何時もならファミリーパックのアイスを買う。
あなたも私も食べるからだ。
けど、あのアイスだけは特別だった。

たったひとつだけ冷凍庫に忍ばせた
私のご褒美だったのにっ、!

すると、ソファをスタッと立ち上がり寝室へ。
クローゼットを開ける音がして、何かを手に戻って来た。

「昼過ぎに、出来たんだ。かなり良い出来。絶対似合うし、手触りもサイズ感も今までに無い位良い感じで、気付いたら昼過ぎてて、飯食ってなくて、そしたら美味そうなアイスを見付けて思わず。」


革小物を作るこの人は、ここ最近唸りっぱなしで良いデザインが降ってこない、と悩んでた。

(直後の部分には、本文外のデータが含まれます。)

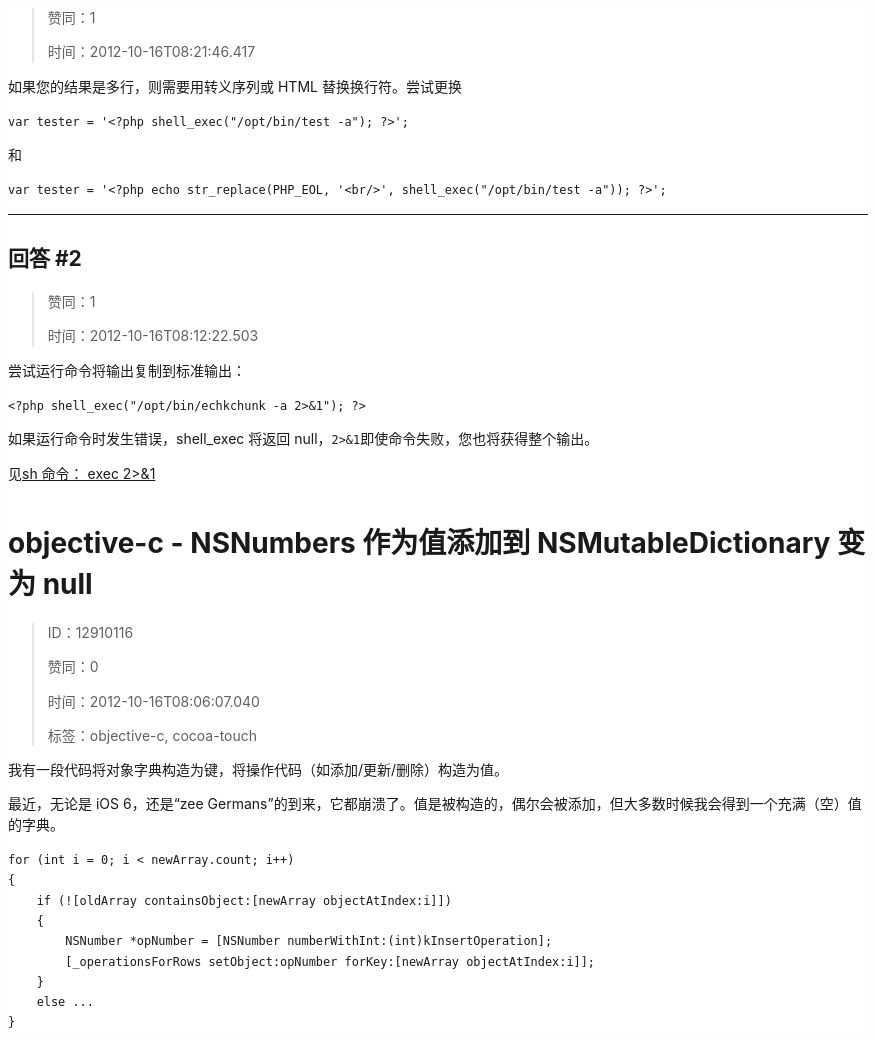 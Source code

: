 > 赞同：1
> 
> 时间：2012-10-16T08:21:46.417

如果您的结果是多行，则需要用转义序列或 HTML 替换换行符。尝试更换

```
var tester = '<?php shell_exec("/opt/bin/test -a"); ?>'; 
```

和

```
var tester = '<?php echo str_replace(PHP_EOL, '<br/>', shell_exec("/opt/bin/test -a")); ?>'; 
```

* * *

## 回答 #2

> 赞同：1
> 
> 时间：2012-10-16T08:12:22.503

尝试运行命令将输出复制到标准输出：

```
<?php shell_exec("/opt/bin/echkchunk -a 2>&1"); ?> 
```

如果运行命令时发生错误，shell_exec 将返回 null，`2>&1`即使命令失败，您也将获得整个输出。

见[sh 命令： exec 2>&1](https://stackoverflow.com/questions/1216922/sh-command-exec-21)

# objective-c - NSNumbers 作为值添加到 NSMutableDictionary 变为 null

> ID：12910116
> 
> 赞同：0
> 
> 时间：2012-10-16T08:06:07.040
> 
> 标签：objective-c, cocoa-touch

我有一段代码将对象字典构造为键，将操作代码（如添加/更新/删除）构造为值。

最近，无论是 iOS 6，还是“zee Germans”的到来，它都崩溃了。值是被构造的，偶尔会被添加，但大多数时候我会得到一个充满（空）值的字典。

```
for (int i = 0; i < newArray.count; i++)
{
    if (![oldArray containsObject:[newArray objectAtIndex:i]])
    {
        NSNumber *opNumber = [NSNumber numberWithInt:(int)kInsertOperation];
        [_operationsForRows setObject:opNumber forKey:[newArray objectAtIndex:i]];
    }
    else ...
} 
```
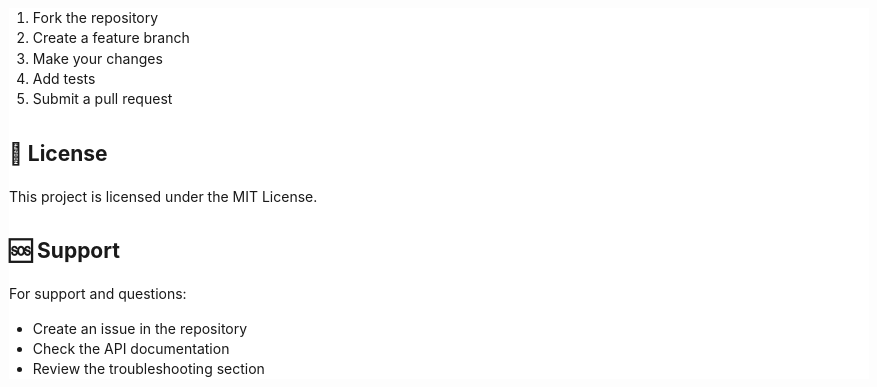 1. Fork the repository
2. Create a feature branch
3. Make your changes
4. Add tests
5. Submit a pull request

## 📄 License

This project is licensed under the MIT License.

## 🆘 Support

For support and questions:
- Create an issue in the repository
- Check the API documentation
- Review the troubleshooting section
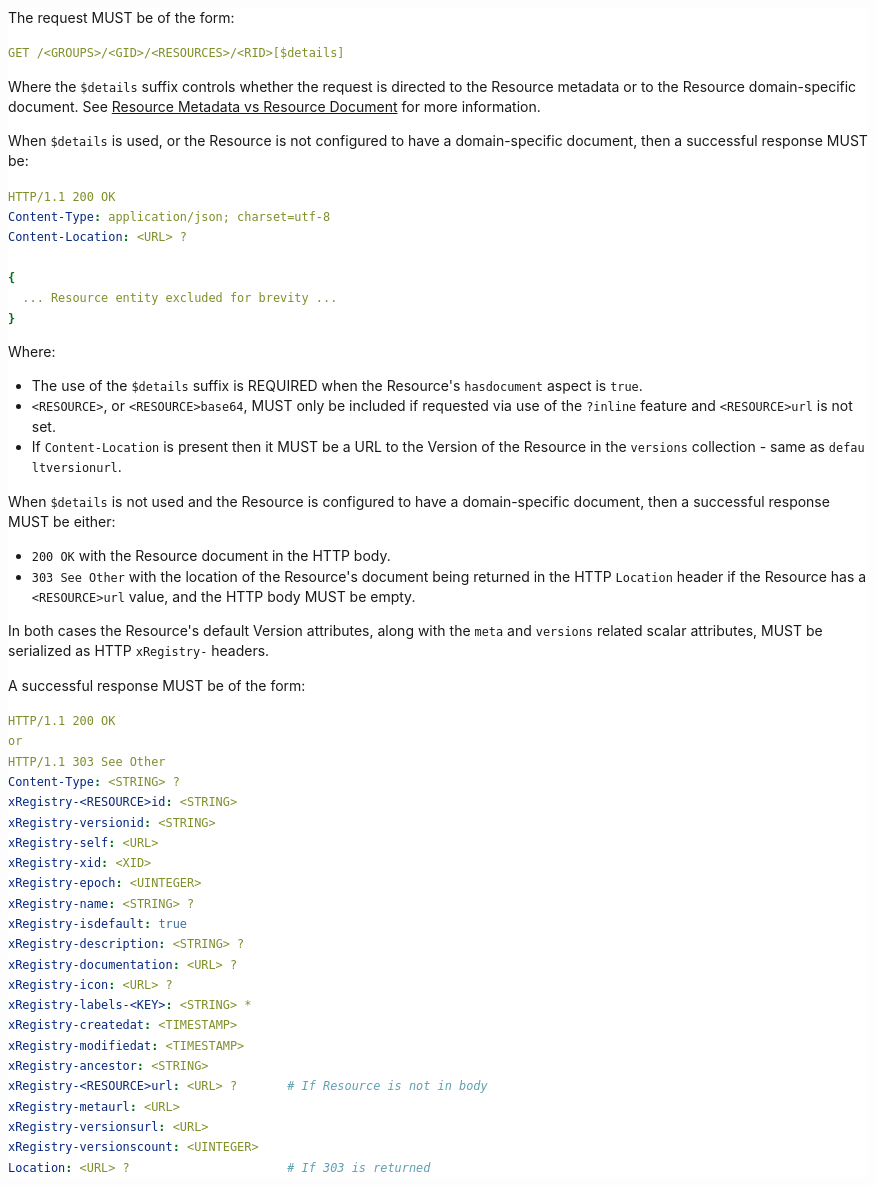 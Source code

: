 The request MUST be of the form:

```yaml
GET /<GROUPS>/<GID>/<RESOURCES>/<RID>[$details]
```

Where the `$details` suffix controls whether the request is directed to the
Resource metadata or to the Resource domain-specific document. See
[Resource Metadata vs Resource Document](#resource-metadata-vs-resource-document)
for more information.

When `$details` is used, or the Resource is not configured to have a
domain-specific document, then a successful response MUST be:

```yaml
HTTP/1.1 200 OK
Content-Type: application/json; charset=utf-8
Content-Location: <URL> ?

{
  ... Resource entity excluded for brevity ...
}
```

Where:
- The use of the `$details` suffix is REQUIRED when the Resource's
  `hasdocument` aspect is `true`.
- `<RESOURCE>`, or `<RESOURCE>base64`, MUST only be included if requested via
  use of the `?inline` feature and `<RESOURCE>url` is not set.
- If `Content-Location` is present then it MUST be a URL to the Version of the
  Resource in the `versions` collection - same as `defaultversionurl`.

When `$details` is not used and the Resource is configured to have a
domain-specific document, then a successful response MUST be either:
- `200 OK` with the Resource document in the HTTP body.
- `303 See Other` with the location of the Resource's document being
  returned in the HTTP `Location` header if the Resource has a `<RESOURCE>url`
  value, and the HTTP body MUST be empty.

In both cases the Resource's default Version attributes, along with the
`meta` and `versions` related scalar attributes, MUST be serialized as HTTP
`xRegistry-` headers.

A successful response MUST be of the form:

```yaml
HTTP/1.1 200 OK
or
HTTP/1.1 303 See Other
Content-Type: <STRING> ?
xRegistry-<RESOURCE>id: <STRING>
xRegistry-versionid: <STRING>
xRegistry-self: <URL>
xRegistry-xid: <XID>
xRegistry-epoch: <UINTEGER>
xRegistry-name: <STRING> ?
xRegistry-isdefault: true
xRegistry-description: <STRING> ?
xRegistry-documentation: <URL> ?
xRegistry-icon: <URL> ?
xRegistry-labels-<KEY>: <STRING> *
xRegistry-createdat: <TIMESTAMP>
xRegistry-modifiedat: <TIMESTAMP>
xRegistry-ancestor: <STRING>
xRegistry-<RESOURCE>url: <URL> ?       # If Resource is not in body
xRegistry-metaurl: <URL>
xRegistry-versionsurl: <URL>
xRegistry-versionscount: <UINTEGER>
Location: <URL> ?                      # If 303 is returned
```

[rfc7230-section-3]: https://tools.ietf.org/html/rfc7230#section-3
[rfc7230-section-3-2-6]: https://tools.ietf.org/html/rfc7230#section-3.2.6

それが一昨日から作業部屋に篭ってたから、てっきり別の注文をこなしてると思ってたけど。

結婚してから毎年、財布を作ってくれる。
確かに、今年のこれは今までよりずっと洗練されたデザインな気がする。

分かんないけど。
丸いデザインとファスナーの摘みが可愛い。

「気に入った?」

「うん。可愛い。」

「それで、代案のアイスなんだけど。俺着替えてくるから一緒に行きませんか。金は出すから、実際財布に入れて出す所とか、使ってるとこが見たい。あと、今日星がめっちゃ見えるってラジオが言ってた。」

「つまり?」

「良い物が出来て浮かれてるから、嫁とデートしたいデスすみませんっ。」


これじゃ怒るに怒れないじゃ無いか。

「カッコいい服にしてね。作業着にダウンは嫌。」

「分かった!」

慌て過ぎて壁にぶつかりそうになってる。
よっぽど嬉しかったんだろうな。